→ Problem: Below is a set of entries. Reproduce exactly the lines from the one containing "Easily access data" through the end, both included.

→ Records provided:
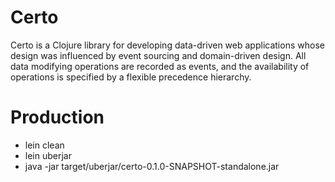 # Certo
Certo is a Clojure library for developing data-driven web applications
whose design was influenced by event sourcing and domain-driven
design.  All data modifying operations are recorded as events, and the
availability of operations is specified by a flexible precedence
hierarchy.


# Production
- lein clean
- lein uberjar
- java -jar target/uberjar/certo-0.1.0-SNAPSHOT-standalone.jar

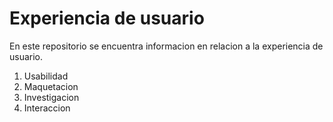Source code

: # Experiencia de usuario

En este repositorio se encuentra informacion en relacion a la experiencia de usuario.

1. Usabilidad
2. Maquetacion
3. Investigacion
4. Interaccion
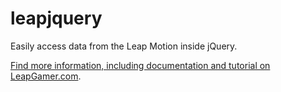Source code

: leapjquery
==========

Easily access data from the Leap Motion inside jQuery.

[Find more information, including documentation and tutorial on LeapGamer.com](http://leapgamer.com/leap_motion_jquery_plugin).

→ Result of this task:
Easily access data from the Leap Motion inside jQuery.

[Find more information, including documentation and tutorial on LeapGamer.com](http://leapgamer.com/leap_motion_jquery_plugin).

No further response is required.